Ask HN: Do you enjoy voice interactions with your devices? - julienreszka
When does it work for you?<p>Personally I use it to set a destination in maps and to set an alarm time but that&#x27;s pretty much it...<p>Most of the type otherwise it feels pretty weird. Why is that? 
Is it because the tech isn&#x27;t well integrated yet to our apps? 
What apps do you wish to see take advantage of voice more?
======
howard941
I use it for the limited menu selections my car supports and usually have to
repeat myself 3 or 4 times before it gets it right. I also use it for texts
because it's less aggravating than the awful on screen keyboard. Enjoyment and
pleasure don't enter into it, it's just barely better than the other available
UIs.

------
cimmanom
Ugh, no, never.

At home I like silence around me and not having to speak.

While commuting it’s a privacy issue even if I liked it or could be heard
clearly.

At the office it’d be rude and most things are faster with a keyboard anyway.

That said, I’m an outlier. My intuition is that voice interactions are for
people who strongly prefer interacting with people rather than things.

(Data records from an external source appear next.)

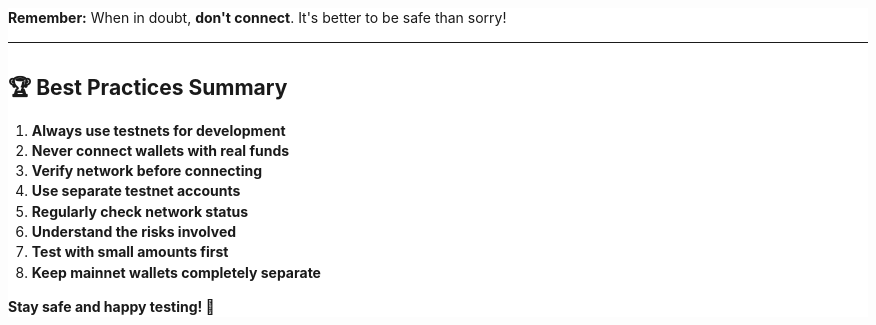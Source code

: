 **Remember:** When in doubt, **don't connect**. It's better to be safe than sorry!

---

## 🏆 **Best Practices Summary**

1. **Always use testnets for development**
2. **Never connect wallets with real funds**
3. **Verify network before connecting**
4. **Use separate testnet accounts**
5. **Regularly check network status**
6. **Understand the risks involved**
7. **Test with small amounts first**
8. **Keep mainnet wallets completely separate**

**Stay safe and happy testing! 🚀**

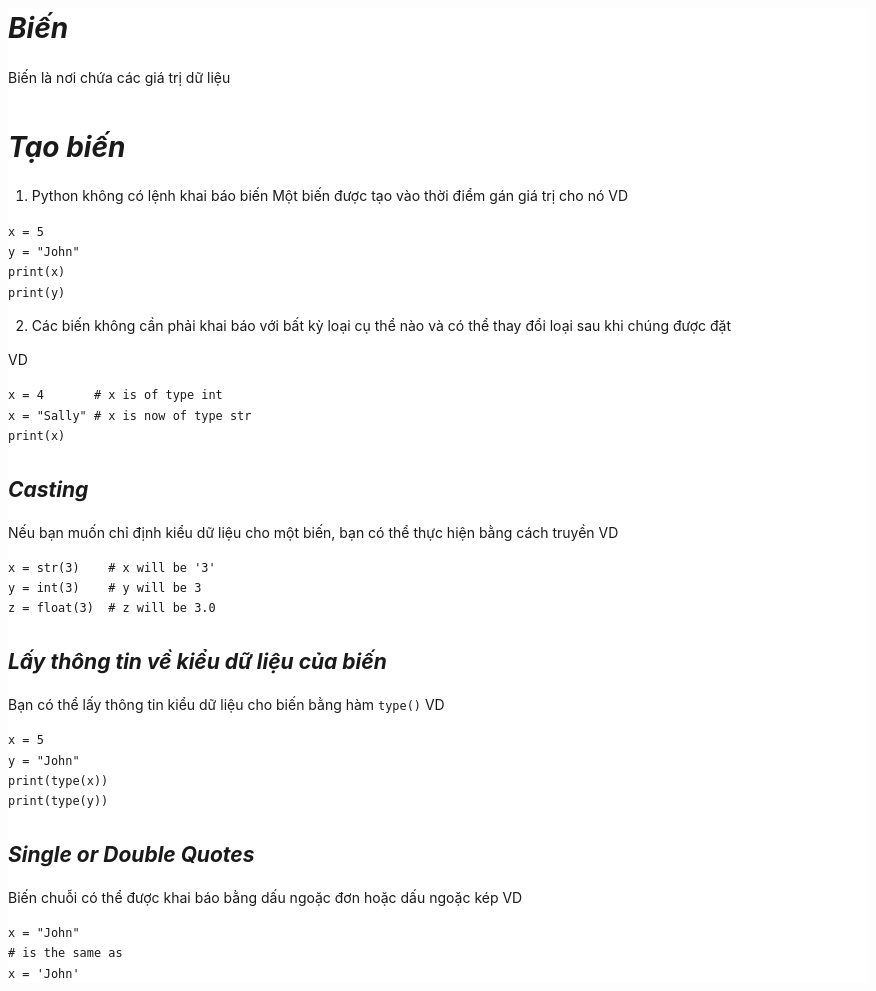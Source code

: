 # ***Biến***
Biến là nơi chứa các giá trị dữ liệu

# ***Tạo biến***
1. Python không có lệnh khai báo biến
Một biến được tạo vào thời điểm gán giá trị cho nó
VD
```
x = 5
y = "John"
print(x)
print(y)
```
2. Các biến không cần phải khai báo với bất kỳ loại cụ thể nào và có thể thay đổi loại sau khi chúng được đặt

VD
```
x = 4       # x is of type int
x = "Sally" # x is now of type str
print(x)
```
## ***Casting***
Nếu bạn muốn chỉ định kiểu dữ liệu cho một biến, bạn có thể thực hiện bằng cách truyền 
VD
```
x = str(3)    # x will be '3'
y = int(3)    # y will be 3
z = float(3)  # z will be 3.0
```
## ***Lấy thông tin về kiểu dữ liệu của biến***
Bạn có thể lấy thông tin kiểu dữ liệu cho biến bằng hàm `type()`
VD
```
x = 5
y = "John"
print(type(x))
print(type(y))
```
## ***Single or Double Quotes***
Biến chuỗi có thể được khai báo bằng dấu ngoặc đơn hoặc dấu ngoặc kép
VD
```
x = "John"
# is the same as
x = 'John'
```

I suppose they’re also potentially useful for hands-free operation. If they
actually work.

------
Dduuggrr
I'm a little bit paranoid. All devices have voice interaction programs turned
off. Microphones have tape on it...

------
Piskvorrr
Mismatch...mismatch...no network...mismatch...well if I have to correct every
word thrice, might as well type it.

------
return0
i set reminders with it. doing that through siri is actually faster than the
manual way. all other tasks are easier/faster to do with a UI, that's why they
feel weird .